■ **ACTIVITY**: Could you set down all of the data again, exactly as it stands?

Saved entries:
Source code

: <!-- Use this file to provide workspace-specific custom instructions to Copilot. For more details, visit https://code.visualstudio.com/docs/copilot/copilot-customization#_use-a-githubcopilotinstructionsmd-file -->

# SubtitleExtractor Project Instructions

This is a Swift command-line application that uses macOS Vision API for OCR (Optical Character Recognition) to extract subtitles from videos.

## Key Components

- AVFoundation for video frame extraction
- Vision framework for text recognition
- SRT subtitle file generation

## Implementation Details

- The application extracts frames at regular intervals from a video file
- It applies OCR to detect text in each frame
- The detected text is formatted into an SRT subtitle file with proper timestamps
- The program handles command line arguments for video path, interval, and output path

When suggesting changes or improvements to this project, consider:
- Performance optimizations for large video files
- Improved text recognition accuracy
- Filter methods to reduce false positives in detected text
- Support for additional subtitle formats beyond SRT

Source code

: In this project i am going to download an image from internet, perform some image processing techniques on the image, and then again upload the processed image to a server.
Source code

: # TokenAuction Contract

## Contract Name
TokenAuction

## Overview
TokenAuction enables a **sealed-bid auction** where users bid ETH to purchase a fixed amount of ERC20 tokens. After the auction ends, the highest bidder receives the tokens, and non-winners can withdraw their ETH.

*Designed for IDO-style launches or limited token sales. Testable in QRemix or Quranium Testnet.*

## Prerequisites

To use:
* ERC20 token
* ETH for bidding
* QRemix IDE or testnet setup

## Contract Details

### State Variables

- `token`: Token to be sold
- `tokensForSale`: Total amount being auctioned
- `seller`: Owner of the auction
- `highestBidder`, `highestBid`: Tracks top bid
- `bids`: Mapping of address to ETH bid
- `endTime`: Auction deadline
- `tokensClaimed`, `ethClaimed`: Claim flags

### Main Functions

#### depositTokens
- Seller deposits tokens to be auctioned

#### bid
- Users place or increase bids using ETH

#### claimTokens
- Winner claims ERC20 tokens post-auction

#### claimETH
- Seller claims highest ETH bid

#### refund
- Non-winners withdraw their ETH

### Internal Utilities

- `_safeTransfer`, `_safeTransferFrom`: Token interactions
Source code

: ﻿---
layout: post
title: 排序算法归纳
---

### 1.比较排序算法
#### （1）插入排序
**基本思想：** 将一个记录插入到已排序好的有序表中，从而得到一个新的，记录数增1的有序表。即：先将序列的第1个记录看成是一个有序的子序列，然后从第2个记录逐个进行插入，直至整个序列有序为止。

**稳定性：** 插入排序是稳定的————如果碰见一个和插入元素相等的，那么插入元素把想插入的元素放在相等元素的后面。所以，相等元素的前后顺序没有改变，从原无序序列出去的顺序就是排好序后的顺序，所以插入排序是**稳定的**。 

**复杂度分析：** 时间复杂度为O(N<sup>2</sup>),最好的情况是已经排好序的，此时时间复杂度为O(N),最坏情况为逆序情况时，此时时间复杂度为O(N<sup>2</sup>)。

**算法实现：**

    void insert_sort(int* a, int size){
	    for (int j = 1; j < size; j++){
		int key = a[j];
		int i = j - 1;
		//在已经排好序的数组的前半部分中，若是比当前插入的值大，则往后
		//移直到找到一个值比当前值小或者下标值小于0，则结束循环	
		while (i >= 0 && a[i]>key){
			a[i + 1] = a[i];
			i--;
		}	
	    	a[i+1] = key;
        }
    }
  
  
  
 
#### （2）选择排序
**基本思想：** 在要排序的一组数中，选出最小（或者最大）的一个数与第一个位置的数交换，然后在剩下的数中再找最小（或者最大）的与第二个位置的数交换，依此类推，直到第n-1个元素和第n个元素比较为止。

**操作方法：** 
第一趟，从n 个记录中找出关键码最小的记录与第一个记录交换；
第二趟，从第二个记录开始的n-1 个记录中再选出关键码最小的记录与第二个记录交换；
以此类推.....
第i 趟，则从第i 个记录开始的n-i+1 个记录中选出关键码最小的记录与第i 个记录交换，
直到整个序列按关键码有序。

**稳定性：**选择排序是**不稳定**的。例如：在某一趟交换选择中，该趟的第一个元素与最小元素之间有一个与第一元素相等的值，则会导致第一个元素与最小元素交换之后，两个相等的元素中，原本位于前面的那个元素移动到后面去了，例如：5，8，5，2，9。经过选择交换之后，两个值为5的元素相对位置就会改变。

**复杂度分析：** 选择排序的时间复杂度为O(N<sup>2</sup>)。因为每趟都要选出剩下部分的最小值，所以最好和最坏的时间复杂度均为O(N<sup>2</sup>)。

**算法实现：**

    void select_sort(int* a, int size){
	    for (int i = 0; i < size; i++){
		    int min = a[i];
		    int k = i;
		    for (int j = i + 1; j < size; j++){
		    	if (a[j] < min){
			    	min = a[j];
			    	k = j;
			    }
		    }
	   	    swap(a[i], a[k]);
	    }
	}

■ **ANSWER**:
Source code

: <!-- Use this file to provide workspace-specific custom instructions to Copilot. For more details, visit https://code.visualstudio.com/docs/copilot/copilot-customization#_use-a-githubcopilotinstructionsmd-file -->

# SubtitleExtractor Project Instructions

This is a Swift command-line application that uses macOS Vision API for OCR (Optical Character Recognition) to extract subtitles from videos.

## Key Components

- AVFoundation for video frame extraction
- Vision framework for text recognition
- SRT subtitle file generation

## Implementation Details

- The application extracts frames at regular intervals from a video file
- It applies OCR to detect text in each frame
- The detected text is formatted into an SRT subtitle file with proper timestamps
- The program handles command line arguments for video path, interval, and output path

When suggesting changes or improvements to this project, consider:
- Performance optimizations for large video files
- Improved text recognition accuracy
- Filter methods to reduce false positives in detected text
- Support for additional subtitle formats beyond SRT

Source code

: In this project i am going to download an image from internet, perform some image processing techniques on the image, and then again upload the processed image to a server.
Source code

: # TokenAuction Contract

## Contract Name
TokenAuction

## Overview
TokenAuction enables a **sealed-bid auction** where users bid ETH to purchase a fixed amount of ERC20 tokens. After the auction ends, the highest bidder receives the tokens, and non-winners can withdraw their ETH.

*Designed for IDO-style launches or limited token sales. Testable in QRemix or Quranium Testnet.*

## Prerequisites

To use:
* ERC20 token
* ETH for bidding
* QRemix IDE or testnet setup

## Contract Details

### State Variables

- `token`: Token to be sold
- `tokensForSale`: Total amount being auctioned
- `seller`: Owner of the auction
- `highestBidder`, `highestBid`: Tracks top bid
- `bids`: Mapping of address to ETH bid
- `endTime`: Auction deadline
- `tokensClaimed`, `ethClaimed`: Claim flags

### Main Functions

#### depositTokens
- Seller deposits tokens to be auctioned

#### bid
- Users place or increase bids using ETH

#### claimTokens
- Winner claims ERC20 tokens post-auction

#### claimETH
- Seller claims highest ETH bid

#### refund
- Non-winners withdraw their ETH

### Internal Utilities

- `_safeTransfer`, `_safeTransferFrom`: Token interactions
Source code

: ﻿---
layout: post
title: 排序算法归纳
---

### 1.比较排序算法
#### （1）插入排序
**基本思想：** 将一个记录插入到已排序好的有序表中，从而得到一个新的，记录数增1的有序表。即：先将序列的第1个记录看成是一个有序的子序列，然后从第2个记录逐个进行插入，直至整个序列有序为止。

**稳定性：** 插入排序是稳定的————如果碰见一个和插入元素相等的，那么插入元素把想插入的元素放在相等元素的后面。所以，相等元素的前后顺序没有改变，从原无序序列出去的顺序就是排好序后的顺序，所以插入排序是**稳定的**。 

**复杂度分析：** 时间复杂度为O(N<sup>2</sup>),最好的情况是已经排好序的，此时时间复杂度为O(N),最坏情况为逆序情况时，此时时间复杂度为O(N<sup>2</sup>)。

**算法实现：**

    void insert_sort(int* a, int size){
	    for (int j = 1; j < size; j++){
		int key = a[j];
		int i = j - 1;
		//在已经排好序的数组的前半部分中，若是比当前插入的值大，则往后
		//移直到找到一个值比当前值小或者下标值小于0，则结束循环	
		while (i >= 0 && a[i]>key){
			a[i + 1] = a[i];
			i--;
		}	
	    	a[i+1] = key;
        }
    }
  
  
  
 
#### （2）选择排序
**基本思想：** 在要排序的一组数中，选出最小（或者最大）的一个数与第一个位置的数交换，然后在剩下的数中再找最小（或者最大）的与第二个位置的数交换，依此类推，直到第n-1个元素和第n个元素比较为止。

**操作方法：** 
第一趟，从n 个记录中找出关键码最小的记录与第一个记录交换；
第二趟，从第二个记录开始的n-1 个记录中再选出关键码最小的记录与第二个记录交换；
以此类推.....
第i 趟，则从第i 个记录开始的n-i+1 个记录中选出关键码最小的记录与第i 个记录交换，
直到整个序列按关键码有序。

**稳定性：**选择排序是**不稳定**的。例如：在某一趟交换选择中，该趟的第一个元素与最小元素之间有一个与第一元素相等的值，则会导致第一个元素与最小元素交换之后，两个相等的元素中，原本位于前面的那个元素移动到后面去了，例如：5，8，5，2，9。经过选择交换之后，两个值为5的元素相对位置就会改变。

**复杂度分析：** 选择排序的时间复杂度为O(N<sup>2</sup>)。因为每趟都要选出剩下部分的最小值，所以最好和最坏的时间复杂度均为O(N<sup>2</sup>)。

**算法实现：**

    void select_sort(int* a, int size){
	    for (int i = 0; i < size; i++){
		    int min = a[i];
		    int k = i;
		    for (int j = i + 1; j < size; j++){
		    	if (a[j] < min){
			    	min = a[j];
			    	k = j;
			    }
		    }
	   	    swap(a[i], a[k]);
	    }
	}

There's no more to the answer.